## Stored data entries
______

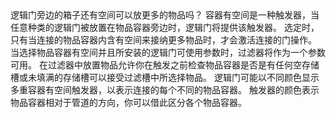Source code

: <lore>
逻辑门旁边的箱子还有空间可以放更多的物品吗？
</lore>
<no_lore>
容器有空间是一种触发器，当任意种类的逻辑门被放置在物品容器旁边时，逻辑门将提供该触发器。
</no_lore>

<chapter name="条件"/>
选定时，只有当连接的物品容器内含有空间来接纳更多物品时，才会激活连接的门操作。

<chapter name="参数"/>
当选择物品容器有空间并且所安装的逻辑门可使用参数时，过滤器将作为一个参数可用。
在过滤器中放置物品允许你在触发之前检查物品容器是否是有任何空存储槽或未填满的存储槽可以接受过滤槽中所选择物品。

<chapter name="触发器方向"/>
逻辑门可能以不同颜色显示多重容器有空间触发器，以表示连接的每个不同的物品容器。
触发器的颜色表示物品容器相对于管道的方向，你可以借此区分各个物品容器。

______

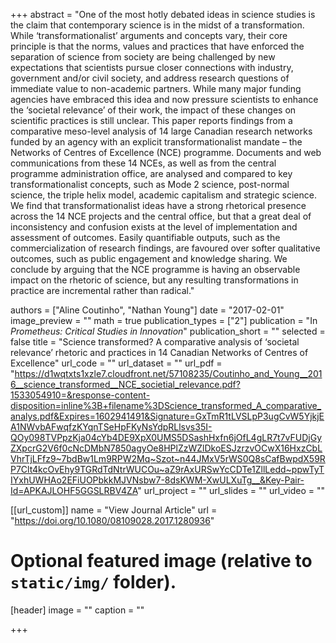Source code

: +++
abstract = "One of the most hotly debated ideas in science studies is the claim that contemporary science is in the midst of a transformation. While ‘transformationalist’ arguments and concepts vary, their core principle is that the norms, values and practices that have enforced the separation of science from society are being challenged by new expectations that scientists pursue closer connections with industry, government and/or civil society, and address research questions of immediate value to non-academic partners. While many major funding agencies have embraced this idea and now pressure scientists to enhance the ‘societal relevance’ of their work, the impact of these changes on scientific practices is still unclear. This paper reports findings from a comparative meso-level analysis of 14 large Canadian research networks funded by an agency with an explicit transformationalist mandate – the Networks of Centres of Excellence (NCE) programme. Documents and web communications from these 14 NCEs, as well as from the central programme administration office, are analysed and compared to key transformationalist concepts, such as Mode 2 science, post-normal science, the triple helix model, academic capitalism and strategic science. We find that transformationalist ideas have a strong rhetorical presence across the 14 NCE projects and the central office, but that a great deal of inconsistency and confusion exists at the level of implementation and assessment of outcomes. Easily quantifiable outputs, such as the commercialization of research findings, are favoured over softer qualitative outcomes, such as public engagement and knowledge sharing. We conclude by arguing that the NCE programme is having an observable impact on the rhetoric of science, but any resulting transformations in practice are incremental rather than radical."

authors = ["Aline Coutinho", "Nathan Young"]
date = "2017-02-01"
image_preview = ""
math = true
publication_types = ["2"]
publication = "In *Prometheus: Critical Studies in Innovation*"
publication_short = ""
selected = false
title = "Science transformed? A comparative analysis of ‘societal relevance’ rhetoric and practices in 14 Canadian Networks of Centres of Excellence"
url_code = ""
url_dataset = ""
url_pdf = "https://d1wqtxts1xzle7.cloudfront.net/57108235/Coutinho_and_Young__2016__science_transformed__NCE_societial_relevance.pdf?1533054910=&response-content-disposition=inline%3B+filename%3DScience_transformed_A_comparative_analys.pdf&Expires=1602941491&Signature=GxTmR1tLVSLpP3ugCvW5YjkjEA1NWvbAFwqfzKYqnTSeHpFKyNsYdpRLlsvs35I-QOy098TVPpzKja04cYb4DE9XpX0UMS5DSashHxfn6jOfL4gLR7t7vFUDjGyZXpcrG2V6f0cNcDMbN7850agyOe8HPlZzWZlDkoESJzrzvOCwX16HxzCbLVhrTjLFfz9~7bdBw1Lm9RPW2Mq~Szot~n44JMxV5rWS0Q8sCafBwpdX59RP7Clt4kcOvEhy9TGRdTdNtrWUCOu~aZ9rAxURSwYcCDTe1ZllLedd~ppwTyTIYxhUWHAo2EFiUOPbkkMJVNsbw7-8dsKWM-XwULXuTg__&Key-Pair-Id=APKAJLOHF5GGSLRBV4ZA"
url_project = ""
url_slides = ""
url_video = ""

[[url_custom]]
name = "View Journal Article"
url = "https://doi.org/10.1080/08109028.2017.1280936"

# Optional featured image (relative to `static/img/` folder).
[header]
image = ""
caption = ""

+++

______

Return, unchanged, the run of lines above that opens with the line containing "容器有空间是一种触发器，当任" and closes with the line containing "触发器的颜色表示物品容器相对于管道的方向，你可以借此区分各个物品容器。". Include both.

容器有空间是一种触发器，当任意种类的逻辑门被放置在物品容器旁边时，逻辑门将提供该触发器。
</no_lore>

<chapter name="条件"/>
选定时，只有当连接的物品容器内含有空间来接纳更多物品时，才会激活连接的门操作。

<chapter name="参数"/>
当选择物品容器有空间并且所安装的逻辑门可使用参数时，过滤器将作为一个参数可用。
在过滤器中放置物品允许你在触发之前检查物品容器是否是有任何空存储槽或未填满的存储槽可以接受过滤槽中所选择物品。

<chapter name="触发器方向"/>
逻辑门可能以不同颜色显示多重容器有空间触发器，以表示连接的每个不同的物品容器。
触发器的颜色表示物品容器相对于管道的方向，你可以借此区分各个物品容器。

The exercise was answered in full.